Deutscher Bundestag
English    | Français   
 |  Sitemap  |  Kontakt  |  Fragen/FAQ
Druckversion  |       
Startseite > PARLAMENT > Präsidium > Reden > 2004 >
Reden 2004
[ zurück ]   [ Übersicht ]   [ weiter ]

Bundestagspräsident Wolfgang Thierse: Rede zur Eröffnung der Ausstellung "Weiße Rose" am 30.03.2004 in Berlin

Anrede,
im vergangenen Jahre waren es genau sechs Jahrzehnte her, dass Hans und Sophie Scholl sowie andere Mitglieder der Weißen Rose [Kurt Huber, Hans Leipelt, Christoph Probst, Alexander Schmorell, Willi Graf] vom nationalsozialistischen Unrechtsregime hingerichtet wurden. Sie hatten für etwas gekämpft, was uns – insbesondere den jüngeren - nach über mehr als 50 Jahren stabiler Demokratie als das Selbstverständlichste der Welt erscheinen mag: Freiheit, Menschenrechte und Rechtsstaatlichkeit. Diese Werte sind aber keineswegs naturgesetzlich "da" und wir haben sie auch nicht auf Dauer sicher - die zwölf Jahre des nationalsozialistischen Terrors zeigen das und ein Blick heute in andere Teile der Welt ebenso.

Die Ausstellung über die Weiße Rose stellt ihre Ziele, die Aktivitäten und vor allem ihre Mitglieder vor – die bekannten, aber auch diejenigen, die einer breiten Öffentlichkeit weniger bekannt sind. Was die Mitglieder der Weißen Rose einte, war, dass sie in einer Zeit, in der in Deutschland Amoralität, Inhumanität und Willkür herrschten, versucht haben, das Empfinden für Recht und Unrecht neu zu entfachen. Das Streben der nationalsozialistischen Machthaber nach der totalen Gleichschaltung der Nation, der Rassenwahn, die kulturelle Engstirnigkeit, der Ungeist von Befehl und Gehorsam – das alles ließ sie zu entschiedenen Gegnern der Nationalsozialisten werden – am Ende wurden sie ihre Opfer.

Die Mitglieder der Weißen Rose waren – wie andere Widerstandsbewegungen – nicht erfolgreich (in diesem Jahr jährt sich das missglückte Attentat vom 20. Juli zum 60. Mal).
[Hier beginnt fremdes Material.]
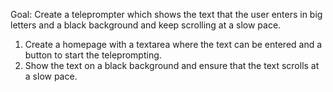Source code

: 
Goal: Create a teleprompter which shows the text that the user enters in big letters and a black background and keep scrolling at a slow pace.

1) Create a homepage with a textarea where the text can be entered and a button to start the teleprompting.
2) Show the text on a black background and ensure that the text scrolls at a slow pace.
Aber nicht Erfolg oder Misserfolg entscheiden darüber, was richtig, notwendig, anständig ist. Die Mitglieder der Weißen Rose haben zweifellos das Richtige getan, als sie sich dem Terror, dem Rechtsbruch und der Menschenverachtung entgegensetzten. Das Verteilen von Flugblättern mag uns aus heutiger Sicht naiv erscheinen – was sollten Flugblätter schon groß bewirken? - , damals war es ein außerordentliches, ja tödliches Wagnis. Die Mitglieder der Weißen Rose wagten es trotzdem. Ihr Mut speiste sich wesentlich aus jugendlicher Sehnsucht nach Menschlichkeit, aus jugendlicher Leidenschaft für Freiheit und Gerechtigkeit. Gerade das ist es, was uns die Weiße Rose auch über die Zeitdistanz von über 60 Jahren so nahe, so lebendig sein lässt.
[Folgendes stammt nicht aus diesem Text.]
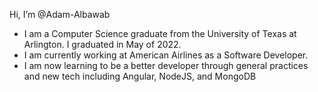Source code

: Hi, I’m @Adam-Albawab
- I am a Computer Science graduate from the University of Texas at Arlington. I graduated in May of 2022.
- I am currently working at American Airlines as a Software Developer.
- I am now learning to be a better developer through general practices and new tech including Angular, NodeJS, and MongoDB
Als Vermächtnis hinterlassen uns die Mitglieder der Weißen Rose die Aufgabe, in einer Zeit, in der es zwar nicht mehr um Widerstand, wohl aber um Widerspruch geht, politisch wach zu bleiben und Feinde der Demokratie frühzeitig als solche zu entlarven. Wir dürfen nicht vergessen, dass Hitler auch deshalb an die Macht kommen konnte, weil es in der ersten Republik zu wenige überzeugte Demokraten gab, zu wenige, die sich den Feinden der Demokratie in den Weg stellten. Es darf nie wieder dazu kommen, dass sich eine schweigende Mehrheit nicht zuständig fühlt für das, was in unserem Land passiert. Dabei reicht es nicht, Unrecht schweigend zu missbilligen. Innere Vorbehalte und stiller Protest sind gewiss eine honorige Haltung, doch bewirken tun sie nichts. Demokratie lebt nicht von innerer Haltung, sondern von überzeugtem Handeln.

Dass bei den jüngsten Wahlen (sowohl auf Bundes- als auch auf Landesebene) rechtsextremistische Parteien keine Chancen hatten, ist zwar ein ermutigendes Zeichen. Doch haben wir keinen Grund, uns entspannt zurückzulehnen. Mit wachsender Unsicherheit, mit dem subjektiven Gefühl sozialen Abstiegs, mit der Zunahme prekärer Lebens–, Arbeits- und Anerkennungsverhältnisse und auch mit der Furcht vor terroristischen Attacken wächst auch die Gefahr von emotional instabilen Situationen, in der sich viele politisch ohnmächtig fühlen und deshalb auf Parolen populistischer Polithasardeure hereinfallen. Gewiss – es wird keine Neuauflage des so genannten "Tausendjährigen Reiches" und seines Zustandekommens geben. Aber bestimmte Prozesse können sich durchaus wiederholen. Und Dämme können ein weiteres Mal – wenn auch in anderer Form – brechen.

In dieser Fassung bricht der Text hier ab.